Anthony Dutton

Personal information
- Full name: Anthony John Dutton
- Born: 11 June 1963 (age 63) Stoke-on-Trent, Staffordshire, England
- Batting: Right-handed
- Bowling: Right-arm medium

Domestic team information
- 1984–1997: Staffordshire

Career statistics
| Competition | List A |
| Matches | 6 |
| Runs scored | 126 |
| Batting average | 21.00 |
| 100s/50s | –/– |
| Top score | 34 |
| Balls bowled | 316 |
| Wickets | 2 |
| Bowling average | 106.50 |
| 5 wickets in innings | – |
| 10 wickets in match | – |
| Best bowling | 1/31 |
| Catches/stumpings | –/– |
- Source: Cricinfo, 17 June 2011

= Anthony Dutton =

English cricketer (born 1963)

Anthony John Dutton (born 11 June 1963) is a former English cricketer. Dutton was a right-handed batsman who bowled right-arm medium pace. He was born in Stoke-on-Trent, Staffordshire.

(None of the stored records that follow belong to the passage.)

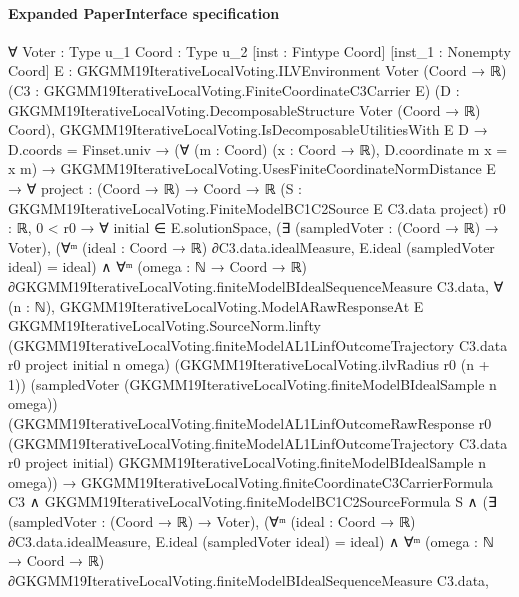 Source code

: \documentclass[10pt]{article}
\begin{document}
\paragraph{Expanded PaperInterface specification}
\begin{ReviewVerbatim}
∀ {Voter : Type u_1} {Coord : Type u_2} [inst : Fintype Coord] [inst_1 : Nonempty Coord]
  {E : GKGMM19IterativeLocalVoting.ILVEnvironment Voter (Coord → ℝ)}
  (C3 : GKGMM19IterativeLocalVoting.FiniteCoordinateC3Carrier E)
  (D : GKGMM19IterativeLocalVoting.DecomposableStructure Voter (Coord → ℝ) Coord),
  GKGMM19IterativeLocalVoting.IsDecomposableUtilitiesWith E D →
    D.coords = Finset.univ →
      (∀ (m : Coord) (x : Coord → ℝ), D.coordinate m x = x m) →
        GKGMM19IterativeLocalVoting.UsesFiniteCoordinateNormDistance E →
          ∀ {project : (Coord → ℝ) → Coord → ℝ}
            (S : GKGMM19IterativeLocalVoting.FiniteModelBC1C2Source E C3.data project) {r0 : ℝ},
            0 < r0 →
              ∀ initial ∈ E.solutionSpace,
                (∃ (sampledVoter : (Coord → ℝ) → Voter),
                    (∀ᵐ (ideal : Coord → ℝ) ∂C3.data.idealMeasure, E.ideal (sampledVoter ideal) = ideal) ∧
                      ∀ᵐ (omega : ℕ → Coord → ℝ) ∂GKGMM19IterativeLocalVoting.finiteModelBIdealSequenceMeasure C3.data,
                        ∀ (n : ℕ),
                          GKGMM19IterativeLocalVoting.ModelARawResponseAt E
                            GKGMM19IterativeLocalVoting.SourceNorm.linfty
                            (GKGMM19IterativeLocalVoting.finiteModelAL1LinfOutcomeTrajectory C3.data r0 project initial
                              n omega)
                            (GKGMM19IterativeLocalVoting.ilvRadius r0 (n + 1))
                            (sampledVoter (GKGMM19IterativeLocalVoting.finiteModelBIdealSample n omega))
                            (GKGMM19IterativeLocalVoting.finiteModelAL1LinfOutcomeRawResponse r0
                              (GKGMM19IterativeLocalVoting.finiteModelAL1LinfOutcomeTrajectory C3.data r0 project
                                initial)
                              GKGMM19IterativeLocalVoting.finiteModelBIdealSample n omega)) →
                  GKGMM19IterativeLocalVoting.finiteCoordinateC3CarrierFormula C3 ∧
                    GKGMM19IterativeLocalVoting.finiteModelBC1C2SourceFormula S ∧
                      (∃ (sampledVoter : (Coord → ℝ) → Voter),
                          (∀ᵐ (ideal : Coord → ℝ) ∂C3.data.idealMeasure, E.ideal (sampledVoter ideal) = ideal) ∧
                            ∀ᵐ (omega :
                              ℕ → Coord → ℝ) ∂GKGMM19IterativeLocalVoting.finiteModelBIdealSequenceMeasure C3.data,

\end{ReviewVerbatim}
\end{document}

Dutton made his debut for Staffordshire in the 1984 Minor Counties Championship against Cambridgeshire. Dutton next played Minor counties cricket for Staffordshire in 1989, representing the county from then to till 1997, which included 47 Minor Counties Championship matches and 19 MCCA Knockout Trophy matches. In 1988, he made his List A debut against Surrey in the NatWest Trophy. He made five further appearances in List A cricket, the last coming against Derbyshire in the 1996 NatWest Trophy. In his 6 List A matches, he scored 126 runs at an average of 21.00, with a high score of 34. With the ball, he took 2 wickets at an expensive average of 106.50, with best figures of 1/31.